The letter is the latest in a series of documents exchanged between the EU and PMOI since December, when EU courts annulled an EU decision of 2005 to keep the People's Mujahidin Organisation of Iran on its list.
Officially-named terrorist organisations have their financial assets frozen and are forbidden from fund-raising in Europe.
EU officials say the court ruling does not cover a post-2005 decision to keep PMOI on the register, but all the evidence that Brussels has supplied to the group so far deals with pre-2001 activity.
In the 1990's PMOI carried out cross-border raids and assassination attempts against Iran's Islamist authorities, but the group claims it has become a non-violent, democratic opposition movement since then.

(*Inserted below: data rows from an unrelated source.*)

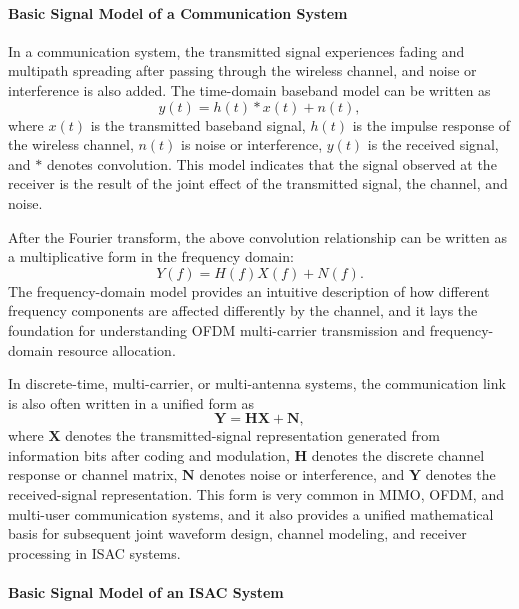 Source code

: \paragraph{Basic Signal Model of a Communication System}

In a communication system,
the transmitted signal experiences fading and multipath spreading after passing through the wireless channel,
and noise or interference is also added.
The time-domain baseband model can be written as
\begin{equation}
    y(t) = h(t) * x(t) + n(t),
    \label{eq:comm_time_domain_model}
\end{equation}
where \(x(t)\) is the transmitted baseband signal,
\(h(t)\) is the impulse response of the wireless channel,
\(n(t)\) is noise or interference,
\(y(t)\) is the received signal,
and \(*\) denotes convolution.
This model indicates that the signal observed at the receiver is the result of the joint effect
of the transmitted signal,
the channel,
and noise.

After the Fourier transform,
the above convolution relationship can be written as a multiplicative form in the frequency domain:
\begin{equation}
    Y(f) = H(f)X(f) + N(f).
    \label{eq:comm_frequency_domain_model}
\end{equation}
The frequency-domain model provides an intuitive description of how different frequency components
are affected differently by the channel,
and it lays the foundation for understanding OFDM multi-carrier transmission
and frequency-domain resource allocation.

In discrete-time,
multi-carrier,
or multi-antenna systems,
the communication link is also often written in a unified form as
\begin{equation}
    \mathbf{Y} = \mathbf{H}\mathbf{X} + \mathbf{N},
    \label{eq:comm_matrix_model}
\end{equation}
where \(\mathbf{X}\) denotes the transmitted-signal representation generated from information bits
after coding and modulation,
\(\mathbf{H}\) denotes the discrete channel response or channel matrix,
\(\mathbf{N}\) denotes noise or interference,
and \(\mathbf{Y}\) denotes the received-signal representation.
This form is very common in MIMO,
OFDM,
and multi-user communication systems,
and it also provides a unified mathematical basis for subsequent joint waveform design,
channel modeling,
and receiver processing in ISAC systems.

\paragraph{Basic Signal Model of an ISAC System}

"We want to set up an independent body made up of MEPs, MPs, jurists and council officials that can look at these [secret] documents," a PMOI spokesman said on Wednesday (30 May). "We are confident they have no evidence against us."
The PMOI says its inclusion on the terror register, initiated by the UK five years ago, is a political move to give the west a negotiating chip in its efforts to get Tehran to back down on nuclear technology.
Some EU diplomats and Iranian expats believe the opposition group still has a sinister, fanatical fringe however. At least one of its high-profile western supporters has in the past conceded the PMOI leadership is not a model of liberal democracy.
But the mujahidin case has become a cause célèbre for a cross-party caucus of some 100 MEPs called the Friends of Free Iran, which says the EU's treatment of PMOI is undermining EU values.
"The council has no evidence and the decision must be motivated by purely political or economic concerns," senior Spanish conservative MEP Alejo Vidal-Quadras Roca said.
"The council's handling of this case is scandalous," he added. "One of our fundamental values is the rule of law, and this is being violated in order to appease a totalitarian religious regime."